**GOAL OF THE EXERCISE**
Look below for the lines from the one with "Repository for code" to the one with "## the model", and copy exactly those lines, both ends included.

**EXTRACTED RECORDS**
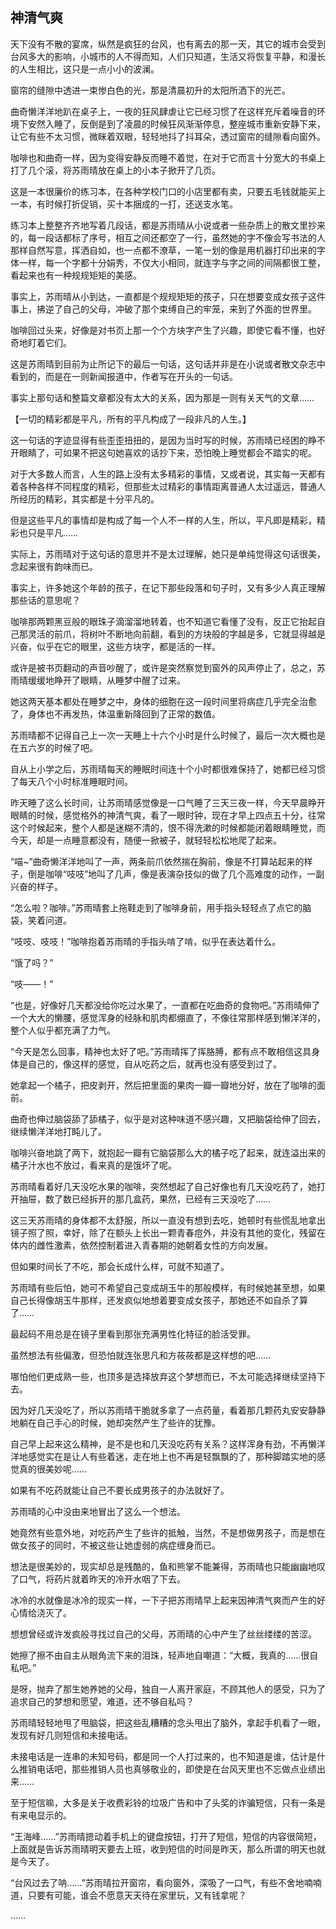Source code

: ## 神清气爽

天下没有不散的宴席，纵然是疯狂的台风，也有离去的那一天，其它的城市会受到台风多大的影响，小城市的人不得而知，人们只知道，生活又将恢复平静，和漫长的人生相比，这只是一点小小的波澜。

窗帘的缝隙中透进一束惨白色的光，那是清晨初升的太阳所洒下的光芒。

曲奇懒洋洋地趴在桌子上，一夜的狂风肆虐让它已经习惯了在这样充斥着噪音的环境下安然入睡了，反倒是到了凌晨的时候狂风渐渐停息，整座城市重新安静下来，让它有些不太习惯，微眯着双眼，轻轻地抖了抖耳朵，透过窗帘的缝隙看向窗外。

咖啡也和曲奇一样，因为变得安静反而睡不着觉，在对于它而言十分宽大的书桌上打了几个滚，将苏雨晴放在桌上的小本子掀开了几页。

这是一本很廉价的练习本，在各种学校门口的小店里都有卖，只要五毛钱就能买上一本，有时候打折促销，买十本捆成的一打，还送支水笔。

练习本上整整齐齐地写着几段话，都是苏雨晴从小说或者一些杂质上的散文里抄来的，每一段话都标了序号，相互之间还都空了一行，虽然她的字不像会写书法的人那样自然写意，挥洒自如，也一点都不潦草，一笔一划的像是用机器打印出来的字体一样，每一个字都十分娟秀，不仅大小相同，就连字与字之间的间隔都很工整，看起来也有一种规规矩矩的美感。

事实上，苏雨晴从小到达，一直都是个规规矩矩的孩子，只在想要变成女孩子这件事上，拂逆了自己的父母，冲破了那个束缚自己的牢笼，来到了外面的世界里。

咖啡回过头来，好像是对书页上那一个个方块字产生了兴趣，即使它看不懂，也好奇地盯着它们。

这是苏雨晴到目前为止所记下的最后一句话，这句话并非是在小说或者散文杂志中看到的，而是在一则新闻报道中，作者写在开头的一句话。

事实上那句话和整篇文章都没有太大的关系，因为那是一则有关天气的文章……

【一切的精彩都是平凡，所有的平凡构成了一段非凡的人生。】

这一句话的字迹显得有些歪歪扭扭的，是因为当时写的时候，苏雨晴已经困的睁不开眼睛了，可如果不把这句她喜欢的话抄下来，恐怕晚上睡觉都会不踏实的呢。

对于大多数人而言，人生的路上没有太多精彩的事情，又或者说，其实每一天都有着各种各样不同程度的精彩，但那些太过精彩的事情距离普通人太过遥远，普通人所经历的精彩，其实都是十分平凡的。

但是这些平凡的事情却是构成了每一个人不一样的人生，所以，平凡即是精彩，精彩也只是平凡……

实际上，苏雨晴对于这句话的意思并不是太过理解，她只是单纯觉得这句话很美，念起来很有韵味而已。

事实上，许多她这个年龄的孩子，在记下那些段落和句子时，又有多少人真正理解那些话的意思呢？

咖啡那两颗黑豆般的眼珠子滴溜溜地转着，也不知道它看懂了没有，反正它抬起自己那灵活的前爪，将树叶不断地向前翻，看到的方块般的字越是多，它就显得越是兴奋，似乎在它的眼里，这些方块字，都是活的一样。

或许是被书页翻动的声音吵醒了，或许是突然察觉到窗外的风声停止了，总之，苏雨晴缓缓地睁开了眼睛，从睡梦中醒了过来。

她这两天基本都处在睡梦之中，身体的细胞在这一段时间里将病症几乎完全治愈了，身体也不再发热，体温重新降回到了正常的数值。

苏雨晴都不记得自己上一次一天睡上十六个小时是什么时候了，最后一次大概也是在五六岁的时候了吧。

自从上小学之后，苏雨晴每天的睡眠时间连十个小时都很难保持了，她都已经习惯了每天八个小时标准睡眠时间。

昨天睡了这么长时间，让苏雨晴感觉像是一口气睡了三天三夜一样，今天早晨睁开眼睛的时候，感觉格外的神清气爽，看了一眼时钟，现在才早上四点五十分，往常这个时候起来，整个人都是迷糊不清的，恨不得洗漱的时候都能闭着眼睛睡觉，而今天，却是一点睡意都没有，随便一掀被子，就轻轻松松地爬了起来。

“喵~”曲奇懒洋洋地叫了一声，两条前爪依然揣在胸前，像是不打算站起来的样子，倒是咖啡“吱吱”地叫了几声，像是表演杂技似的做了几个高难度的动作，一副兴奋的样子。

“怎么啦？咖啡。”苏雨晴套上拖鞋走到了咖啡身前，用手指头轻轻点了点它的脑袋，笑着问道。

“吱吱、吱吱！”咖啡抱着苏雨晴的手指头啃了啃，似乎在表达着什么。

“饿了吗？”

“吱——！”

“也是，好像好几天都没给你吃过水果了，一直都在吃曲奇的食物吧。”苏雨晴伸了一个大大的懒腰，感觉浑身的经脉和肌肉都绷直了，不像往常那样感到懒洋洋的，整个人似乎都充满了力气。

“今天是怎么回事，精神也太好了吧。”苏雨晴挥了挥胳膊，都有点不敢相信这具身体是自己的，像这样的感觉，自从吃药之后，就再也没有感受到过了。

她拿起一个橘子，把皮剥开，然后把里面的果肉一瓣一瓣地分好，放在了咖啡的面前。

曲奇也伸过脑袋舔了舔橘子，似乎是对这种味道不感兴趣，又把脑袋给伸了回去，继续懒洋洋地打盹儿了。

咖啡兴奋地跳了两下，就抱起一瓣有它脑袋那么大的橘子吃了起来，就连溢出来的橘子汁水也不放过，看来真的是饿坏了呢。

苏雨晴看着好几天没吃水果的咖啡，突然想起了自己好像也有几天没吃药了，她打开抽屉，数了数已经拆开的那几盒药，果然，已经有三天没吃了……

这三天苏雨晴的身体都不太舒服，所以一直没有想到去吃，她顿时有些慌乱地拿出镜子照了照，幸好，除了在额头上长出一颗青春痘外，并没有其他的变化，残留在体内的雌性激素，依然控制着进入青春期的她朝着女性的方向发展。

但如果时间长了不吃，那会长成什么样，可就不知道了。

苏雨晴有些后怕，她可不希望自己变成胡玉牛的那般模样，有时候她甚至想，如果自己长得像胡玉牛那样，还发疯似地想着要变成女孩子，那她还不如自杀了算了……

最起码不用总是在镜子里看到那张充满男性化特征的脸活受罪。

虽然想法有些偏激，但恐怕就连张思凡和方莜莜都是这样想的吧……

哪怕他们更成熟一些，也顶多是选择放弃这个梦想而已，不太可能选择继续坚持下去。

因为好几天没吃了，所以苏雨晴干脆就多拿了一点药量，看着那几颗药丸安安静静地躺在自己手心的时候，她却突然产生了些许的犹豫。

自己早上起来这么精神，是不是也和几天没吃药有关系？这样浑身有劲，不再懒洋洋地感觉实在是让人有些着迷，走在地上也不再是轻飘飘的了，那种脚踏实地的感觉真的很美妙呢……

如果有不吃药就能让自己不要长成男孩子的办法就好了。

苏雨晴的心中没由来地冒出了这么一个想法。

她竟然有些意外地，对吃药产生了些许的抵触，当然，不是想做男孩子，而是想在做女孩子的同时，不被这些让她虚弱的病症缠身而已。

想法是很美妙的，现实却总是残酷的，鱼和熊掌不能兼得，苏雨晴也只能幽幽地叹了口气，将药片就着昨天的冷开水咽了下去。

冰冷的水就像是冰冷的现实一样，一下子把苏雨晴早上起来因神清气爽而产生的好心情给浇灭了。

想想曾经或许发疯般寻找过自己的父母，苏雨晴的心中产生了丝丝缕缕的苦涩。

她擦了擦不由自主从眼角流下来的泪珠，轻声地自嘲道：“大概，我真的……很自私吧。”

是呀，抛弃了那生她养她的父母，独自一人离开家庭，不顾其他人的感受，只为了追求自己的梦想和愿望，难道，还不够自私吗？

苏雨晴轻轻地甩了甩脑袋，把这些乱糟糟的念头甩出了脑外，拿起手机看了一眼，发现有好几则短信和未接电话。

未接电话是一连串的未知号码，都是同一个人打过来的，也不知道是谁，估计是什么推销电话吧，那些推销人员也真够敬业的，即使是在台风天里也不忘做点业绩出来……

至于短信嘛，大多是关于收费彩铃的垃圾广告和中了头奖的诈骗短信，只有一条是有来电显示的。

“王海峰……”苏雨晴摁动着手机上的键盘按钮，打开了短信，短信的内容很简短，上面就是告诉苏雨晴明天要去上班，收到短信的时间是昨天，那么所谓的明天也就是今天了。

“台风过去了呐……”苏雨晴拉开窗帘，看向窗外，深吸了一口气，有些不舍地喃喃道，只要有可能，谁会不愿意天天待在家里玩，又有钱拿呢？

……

...

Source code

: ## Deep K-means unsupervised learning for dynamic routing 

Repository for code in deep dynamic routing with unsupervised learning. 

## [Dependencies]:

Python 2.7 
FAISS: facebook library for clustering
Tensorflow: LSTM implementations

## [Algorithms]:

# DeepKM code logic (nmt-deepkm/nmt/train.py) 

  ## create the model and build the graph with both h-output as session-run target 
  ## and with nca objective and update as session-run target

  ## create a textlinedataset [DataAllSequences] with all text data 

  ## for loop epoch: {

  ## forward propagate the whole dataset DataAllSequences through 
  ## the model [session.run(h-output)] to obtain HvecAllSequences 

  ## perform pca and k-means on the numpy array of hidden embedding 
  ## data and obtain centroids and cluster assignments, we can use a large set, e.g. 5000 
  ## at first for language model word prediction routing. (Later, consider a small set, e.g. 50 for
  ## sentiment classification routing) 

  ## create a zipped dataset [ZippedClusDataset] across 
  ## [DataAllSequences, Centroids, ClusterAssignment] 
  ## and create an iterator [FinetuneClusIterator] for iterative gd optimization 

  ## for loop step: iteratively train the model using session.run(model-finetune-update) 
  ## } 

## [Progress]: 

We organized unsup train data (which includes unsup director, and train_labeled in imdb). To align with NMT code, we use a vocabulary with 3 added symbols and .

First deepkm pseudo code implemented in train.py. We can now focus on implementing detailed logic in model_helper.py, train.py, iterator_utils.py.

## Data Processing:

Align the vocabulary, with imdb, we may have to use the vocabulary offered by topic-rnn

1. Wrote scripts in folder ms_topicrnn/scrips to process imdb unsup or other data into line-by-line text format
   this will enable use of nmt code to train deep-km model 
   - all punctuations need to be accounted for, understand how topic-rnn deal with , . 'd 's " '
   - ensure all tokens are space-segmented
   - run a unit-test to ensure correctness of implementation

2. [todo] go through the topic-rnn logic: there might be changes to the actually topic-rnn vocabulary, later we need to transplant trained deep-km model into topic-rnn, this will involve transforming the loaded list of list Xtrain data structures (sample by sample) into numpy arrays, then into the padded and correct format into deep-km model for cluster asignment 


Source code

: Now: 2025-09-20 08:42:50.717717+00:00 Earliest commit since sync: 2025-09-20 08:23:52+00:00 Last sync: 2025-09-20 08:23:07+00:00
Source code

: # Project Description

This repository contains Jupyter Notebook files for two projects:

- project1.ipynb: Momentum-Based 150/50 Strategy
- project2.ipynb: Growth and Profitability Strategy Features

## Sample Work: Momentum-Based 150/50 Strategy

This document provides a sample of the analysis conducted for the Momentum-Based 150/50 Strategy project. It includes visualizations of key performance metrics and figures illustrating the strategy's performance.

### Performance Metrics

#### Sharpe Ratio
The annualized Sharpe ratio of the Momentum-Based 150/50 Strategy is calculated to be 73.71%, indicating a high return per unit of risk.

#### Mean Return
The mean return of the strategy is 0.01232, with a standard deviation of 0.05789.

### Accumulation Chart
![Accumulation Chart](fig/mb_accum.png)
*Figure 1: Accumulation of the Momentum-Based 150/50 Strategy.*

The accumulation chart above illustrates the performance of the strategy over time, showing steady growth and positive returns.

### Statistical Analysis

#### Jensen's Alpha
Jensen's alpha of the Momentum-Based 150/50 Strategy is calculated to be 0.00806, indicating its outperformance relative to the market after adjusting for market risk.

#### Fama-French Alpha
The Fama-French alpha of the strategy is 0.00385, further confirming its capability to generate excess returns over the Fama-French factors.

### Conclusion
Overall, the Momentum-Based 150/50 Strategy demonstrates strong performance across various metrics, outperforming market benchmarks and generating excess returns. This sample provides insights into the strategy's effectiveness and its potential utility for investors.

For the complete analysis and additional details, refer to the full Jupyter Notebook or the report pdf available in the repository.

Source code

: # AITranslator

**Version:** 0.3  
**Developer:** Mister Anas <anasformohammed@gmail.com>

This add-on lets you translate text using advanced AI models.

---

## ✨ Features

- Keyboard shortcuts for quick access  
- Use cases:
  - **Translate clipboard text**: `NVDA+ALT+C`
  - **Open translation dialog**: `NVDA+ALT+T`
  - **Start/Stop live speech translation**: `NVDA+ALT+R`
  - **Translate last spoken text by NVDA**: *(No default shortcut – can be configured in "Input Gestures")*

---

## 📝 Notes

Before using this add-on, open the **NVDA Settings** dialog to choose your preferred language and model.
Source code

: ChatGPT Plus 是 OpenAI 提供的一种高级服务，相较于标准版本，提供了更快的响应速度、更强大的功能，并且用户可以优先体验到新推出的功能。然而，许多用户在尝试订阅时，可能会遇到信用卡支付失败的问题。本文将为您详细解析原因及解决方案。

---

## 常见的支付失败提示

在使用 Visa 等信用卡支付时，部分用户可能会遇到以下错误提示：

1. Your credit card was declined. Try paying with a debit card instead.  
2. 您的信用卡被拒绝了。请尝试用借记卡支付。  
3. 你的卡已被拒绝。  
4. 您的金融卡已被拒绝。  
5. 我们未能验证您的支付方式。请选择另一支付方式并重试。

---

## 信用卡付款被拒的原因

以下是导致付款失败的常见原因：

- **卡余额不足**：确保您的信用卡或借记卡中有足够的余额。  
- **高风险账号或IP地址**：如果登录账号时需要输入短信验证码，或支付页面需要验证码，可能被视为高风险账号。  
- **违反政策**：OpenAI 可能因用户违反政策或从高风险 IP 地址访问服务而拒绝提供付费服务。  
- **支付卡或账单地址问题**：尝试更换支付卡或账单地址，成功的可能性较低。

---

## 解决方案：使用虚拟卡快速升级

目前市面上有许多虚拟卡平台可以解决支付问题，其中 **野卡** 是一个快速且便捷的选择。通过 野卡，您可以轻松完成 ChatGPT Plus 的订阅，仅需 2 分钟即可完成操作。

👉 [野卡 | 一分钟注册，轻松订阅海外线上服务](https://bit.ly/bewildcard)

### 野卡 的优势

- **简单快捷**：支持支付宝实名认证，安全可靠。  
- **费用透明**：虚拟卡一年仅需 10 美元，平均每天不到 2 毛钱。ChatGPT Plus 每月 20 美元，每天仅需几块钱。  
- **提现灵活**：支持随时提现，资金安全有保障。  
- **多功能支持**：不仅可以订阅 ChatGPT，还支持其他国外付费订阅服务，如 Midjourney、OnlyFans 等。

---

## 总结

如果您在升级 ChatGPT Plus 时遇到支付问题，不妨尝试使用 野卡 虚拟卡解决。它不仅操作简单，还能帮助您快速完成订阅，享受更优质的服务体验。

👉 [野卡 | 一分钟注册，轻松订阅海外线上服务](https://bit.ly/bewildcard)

---

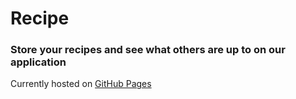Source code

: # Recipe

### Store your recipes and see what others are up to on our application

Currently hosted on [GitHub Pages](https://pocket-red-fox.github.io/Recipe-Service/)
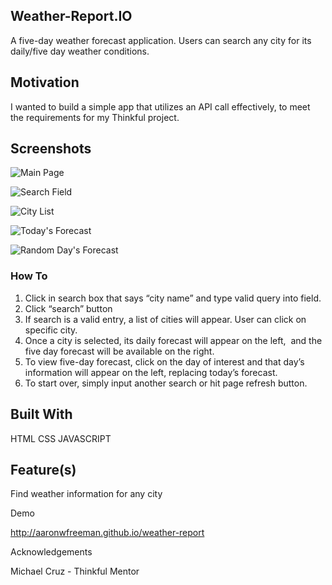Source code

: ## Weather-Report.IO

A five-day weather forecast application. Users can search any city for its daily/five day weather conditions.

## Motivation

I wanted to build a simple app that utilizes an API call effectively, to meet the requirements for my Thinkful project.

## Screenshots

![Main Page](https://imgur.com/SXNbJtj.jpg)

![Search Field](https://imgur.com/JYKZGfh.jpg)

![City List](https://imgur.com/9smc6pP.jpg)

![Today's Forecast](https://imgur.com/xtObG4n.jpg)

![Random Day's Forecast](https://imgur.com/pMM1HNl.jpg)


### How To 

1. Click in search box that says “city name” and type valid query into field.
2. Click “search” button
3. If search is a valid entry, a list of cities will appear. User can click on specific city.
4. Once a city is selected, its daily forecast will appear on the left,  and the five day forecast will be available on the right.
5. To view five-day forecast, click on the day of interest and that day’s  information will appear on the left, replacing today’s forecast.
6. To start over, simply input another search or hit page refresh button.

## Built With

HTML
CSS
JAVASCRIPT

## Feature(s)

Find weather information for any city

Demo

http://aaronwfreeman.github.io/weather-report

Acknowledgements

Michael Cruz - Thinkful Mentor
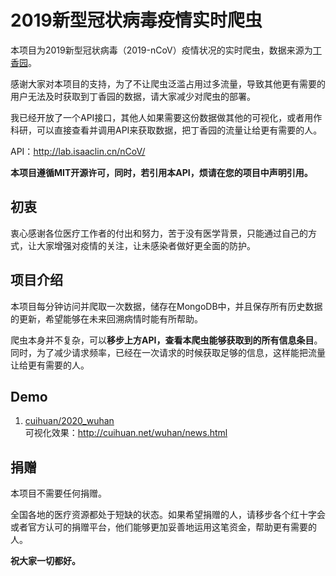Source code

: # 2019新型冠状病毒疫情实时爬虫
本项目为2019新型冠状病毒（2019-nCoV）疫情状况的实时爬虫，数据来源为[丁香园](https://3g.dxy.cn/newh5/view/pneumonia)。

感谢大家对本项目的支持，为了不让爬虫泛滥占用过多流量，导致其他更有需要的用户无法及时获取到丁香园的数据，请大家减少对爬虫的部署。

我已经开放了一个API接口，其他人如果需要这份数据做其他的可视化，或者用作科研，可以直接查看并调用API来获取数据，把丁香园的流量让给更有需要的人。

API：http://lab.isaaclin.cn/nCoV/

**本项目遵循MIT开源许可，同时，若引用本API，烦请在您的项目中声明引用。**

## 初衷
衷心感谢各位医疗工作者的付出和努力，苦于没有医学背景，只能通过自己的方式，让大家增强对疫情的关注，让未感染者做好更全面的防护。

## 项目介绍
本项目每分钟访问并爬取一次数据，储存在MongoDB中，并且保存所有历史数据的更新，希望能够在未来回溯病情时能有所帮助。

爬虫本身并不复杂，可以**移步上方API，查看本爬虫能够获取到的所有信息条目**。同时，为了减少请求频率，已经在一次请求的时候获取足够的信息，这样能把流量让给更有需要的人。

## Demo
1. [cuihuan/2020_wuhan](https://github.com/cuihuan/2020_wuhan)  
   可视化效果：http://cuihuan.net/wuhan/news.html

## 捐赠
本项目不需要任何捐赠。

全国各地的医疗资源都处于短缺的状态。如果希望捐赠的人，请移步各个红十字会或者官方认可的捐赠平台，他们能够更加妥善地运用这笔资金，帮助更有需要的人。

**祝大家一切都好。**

**OUTPUT OF THE TASK**
Repository for code in deep dynamic routing with unsupervised learning. 

## [Dependencies]:

Python 2.7 
FAISS: facebook library for clustering
Tensorflow: LSTM implementations

## [Algorithms]:

# DeepKM code logic (nmt-deepkm/nmt/train.py) 

  ## create the model and build the graph with both h-output as session-run target 
  ## and with nca objective and update as session-run target

  ## create a textlinedataset [DataAllSequences] with all text data 

  ## for loop epoch: {

  ## forward propagate the whole dataset DataAllSequences through 
  ## the model [session.run(h-output)] to obtain HvecAllSequences 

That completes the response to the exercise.